• Assigned task:
Your task is to return all of the records exactly, minus any images.

• Material to process:
= = = = = = =
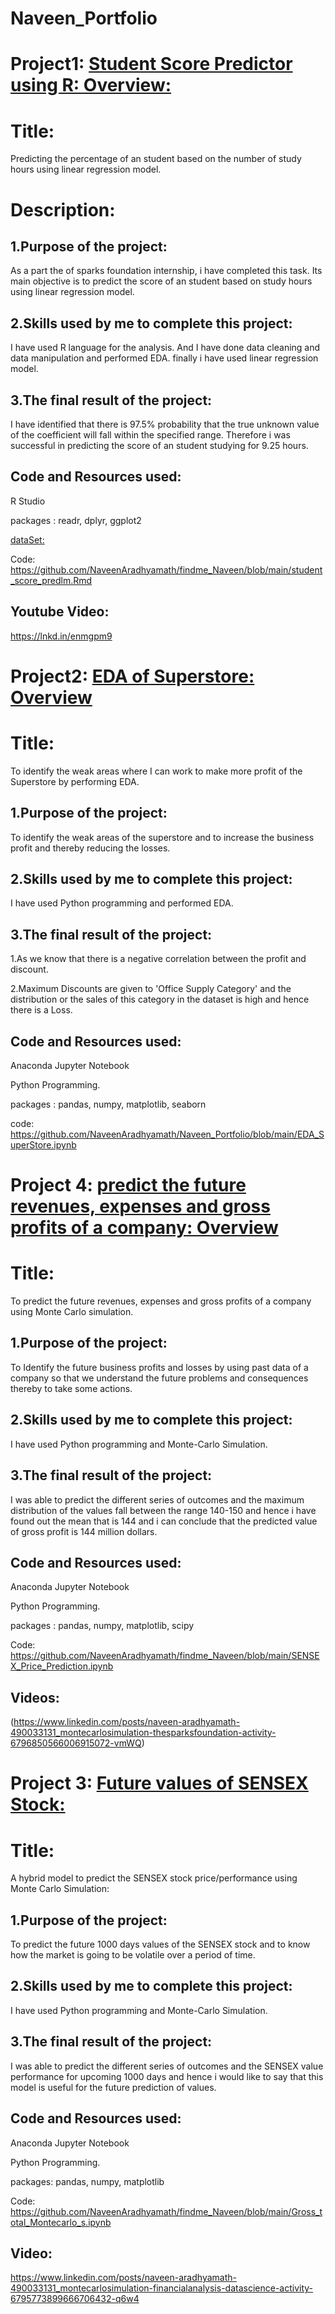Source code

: # Naveen_Portfolio

# Project1: [Student Score Predictor using R: Overview:](https://github.com/NaveenAradhyamath/findme_Naveen/blob/main/student_score_predlm.Rmd)

# Title: 
Predicting the percentage of an student based on the number of study hours using linear regression model.

# Description:

## 1.Purpose of the project:
As a part the of sparks foundation internship, i have completed this task. Its main objective is to predict the score of an student based on study hours using linear regression model.

## 2.Skills used by me to complete this project:
I have used R language for the analysis. And I have done data cleaning and data manipulation and performed EDA. finally i have used linear regression model.

## 3.The final result of the project:
I have identified that there is 97.5% probability that the true unknown value of the coefficient will fall within the specified range. Therefore i was successful in predicting the score of an student studying for 9.25 hours.

## Code and Resources used:
R Studio

packages : readr, dplyr, ggplot2

[dataSet:]( https://raw.githubusercontent.com/AdiPersonalWorks/Random/master/student_scores%20-%20student_scores.csv)

Code: https://github.com/NaveenAradhyamath/findme_Naveen/blob/main/student_score_predlm.Rmd

## Youtube Video:
https://lnkd.in/enmgpm9


# Project2: [EDA of Superstore: Overview](https://github.com/NaveenAradhyamath/Naveen_Portfolio/blob/main/EDA_SuperStore.ipynb)

# Title:
To identify the weak areas where I can work to make more profit of the Superstore by performing EDA.

## 1.Purpose of the project:
To identify the weak areas of the superstore and to increase the business profit and thereby reducing the losses.

## 2.Skills used by me to complete this project:
I have used Python programming and performed EDA.

## 3.The final result of the project:
1.As we know that there is a negative correlation between the profit and discount.

2.Maximum Discounts are given to 'Office Supply Category' and the distribution or the sales of this category in the dataset is high and hence there is a Loss.

## Code and Resources used:
Anaconda Jupyter Notebook

Python Programming.

packages : pandas, numpy, matplotlib, seaborn

code: https://github.com/NaveenAradhyamath/Naveen_Portfolio/blob/main/EDA_SuperStore.ipynb


# Project 4: [predict the future revenues, expenses and gross profits of a company: Overview](https://github.com/NaveenAradhyamath/findme_Naveen/blob/main/SENSEX_Price_Prediction.ipynb)

# Title:
To predict the future revenues, expenses and gross profits of a company using Monte Carlo simulation.

## 1.Purpose of the project:
To Identify the future business profits and losses by using past data of a company so that we understand the future problems and consequences thereby to take some actions.

## 2.Skills used by me to complete this project:
I have used Python programming and Monte-Carlo Simulation.

## 3.The final result of the project:
I was able to predict the different series of outcomes and the maximum distribution of the values fall between the range 140-150 and hence i have found out the mean that is 144 and i can conclude that the predicted value of gross profit is 144 million dollars.

## Code and Resources used:
Anaconda Jupyter Notebook

Python Programming.

packages : pandas, numpy, matplotlib, scipy

Code: https://github.com/NaveenAradhyamath/findme_Naveen/blob/main/SENSEX_Price_Prediction.ipynb

## Videos: 
(https://www.linkedin.com/posts/naveen-aradhyamath-490033131_montecarlosimulation-thesparksfoundation-activity-6796850566006915072-vmWQ)


# Project 3: [Future values of SENSEX Stock:](https://github.com/NaveenAradhyamath/findme_Naveen/blob/main/SENSEX_Price_Prediction.ipynb)

# Title:
A hybrid model to predict the SENSEX stock price/performance using Monte Carlo Simulation:

## 1.Purpose of the project:
To predict the future 1000 days values of the SENSEX stock and to know how the market is going to be volatile over a period of time.

## 2.Skills used by me to complete this project:
I have used Python programming and Monte-Carlo Simulation.

## 3.The final result of the project:
I was able to predict the different series of outcomes and the SENSEX value performance for upcoming 1000 days and hence i would like to say that this model is useful for the future prediction of values.

## Code and Resources used:
Anaconda Jupyter Notebook

Python Programming.

packages: pandas, numpy, matplotlib

Code: https://github.com/NaveenAradhyamath/findme_Naveen/blob/main/Gross_total_Montecarlo_s.ipynb

## Video:
https://www.linkedin.com/posts/naveen-aradhyamath-490033131_montecarlosimulation-financialanalysis-datascience-activity-6795773899666706432-q6w4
= = = = = = =
• Task answer:
Source code

: # Naveen_Portfolio

# Project1: [Student Score Predictor using R: Overview:](https://github.com/NaveenAradhyamath/findme_Naveen/blob/main/student_score_predlm.Rmd)

# Title: 
Predicting the percentage of an student based on the number of study hours using linear regression model.

# Description:

## 1.Purpose of the project:
As a part the of sparks foundation internship, i have completed this task. Its main objective is to predict the score of an student based on study hours using linear regression model.

## 2.Skills used by me to complete this project:
I have used R language for the analysis. And I have done data cleaning and data manipulation and performed EDA. finally i have used linear regression model.

## 3.The final result of the project:
I have identified that there is 97.5% probability that the true unknown value of the coefficient will fall within the specified range. Therefore i was successful in predicting the score of an student studying for 9.25 hours.

## Code and Resources used:
R Studio

packages : readr, dplyr, ggplot2

[dataSet:]( https://raw.githubusercontent.com/AdiPersonalWorks/Random/master/student_scores%20-%20student_scores.csv)

Code: https://github.com/NaveenAradhyamath/findme_Naveen/blob/main/student_score_predlm.Rmd

## Youtube Video:
https://lnkd.in/enmgpm9


# Project2: [EDA of Superstore: Overview](https://github.com/NaveenAradhyamath/Naveen_Portfolio/blob/main/EDA_SuperStore.ipynb)

# Title:
To identify the weak areas where I can work to make more profit of the Superstore by performing EDA.

## 1.Purpose of the project:
To identify the weak areas of the superstore and to increase the business profit and thereby reducing the losses.

## 2.Skills used by me to complete this project:
I have used Python programming and performed EDA.

## 3.The final result of the project:
1.As we know that there is a negative correlation between the profit and discount.

2.Maximum Discounts are given to 'Office Supply Category' and the distribution or the sales of this category in the dataset is high and hence there is a Loss.

## Code and Resources used:
Anaconda Jupyter Notebook

Python Programming.

packages : pandas, numpy, matplotlib, seaborn

code: https://github.com/NaveenAradhyamath/Naveen_Portfolio/blob/main/EDA_SuperStore.ipynb


# Project 4: [predict the future revenues, expenses and gross profits of a company: Overview](https://github.com/NaveenAradhyamath/findme_Naveen/blob/main/SENSEX_Price_Prediction.ipynb)

# Title:
To predict the future revenues, expenses and gross profits of a company using Monte Carlo simulation.

## 1.Purpose of the project:
To Identify the future business profits and losses by using past data of a company so that we understand the future problems and consequences thereby to take some actions.

## 2.Skills used by me to complete this project:
I have used Python programming and Monte-Carlo Simulation.

## 3.The final result of the project:
I was able to predict the different series of outcomes and the maximum distribution of the values fall between the range 140-150 and hence i have found out the mean that is 144 and i can conclude that the predicted value of gross profit is 144 million dollars.

## Code and Resources used:
Anaconda Jupyter Notebook

Python Programming.

packages : pandas, numpy, matplotlib, scipy

Code: https://github.com/NaveenAradhyamath/findme_Naveen/blob/main/SENSEX_Price_Prediction.ipynb

## Videos: 
(https://www.linkedin.com/posts/naveen-aradhyamath-490033131_montecarlosimulation-thesparksfoundation-activity-6796850566006915072-vmWQ)


# Project 3: [Future values of SENSEX Stock:](https://github.com/NaveenAradhyamath/findme_Naveen/blob/main/SENSEX_Price_Prediction.ipynb)

# Title:
A hybrid model to predict the SENSEX stock price/performance using Monte Carlo Simulation:

## 1.Purpose of the project:
To predict the future 1000 days values of the SENSEX stock and to know how the market is going to be volatile over a period of time.

## 2.Skills used by me to complete this project:
I have used Python programming and Monte-Carlo Simulation.

## 3.The final result of the project:
I was able to predict the different series of outcomes and the SENSEX value performance for upcoming 1000 days and hence i would like to say that this model is useful for the future prediction of values.

## Code and Resources used:
Anaconda Jupyter Notebook

Python Programming.

packages: pandas, numpy, matplotlib

Code: https://github.com/NaveenAradhyamath/findme_Naveen/blob/main/Gross_total_Montecarlo_s.ipynb

## Video:
https://www.linkedin.com/posts/naveen-aradhyamath-490033131_montecarlosimulation-financialanalysis-datascience-activity-6795773899666706432-q6w4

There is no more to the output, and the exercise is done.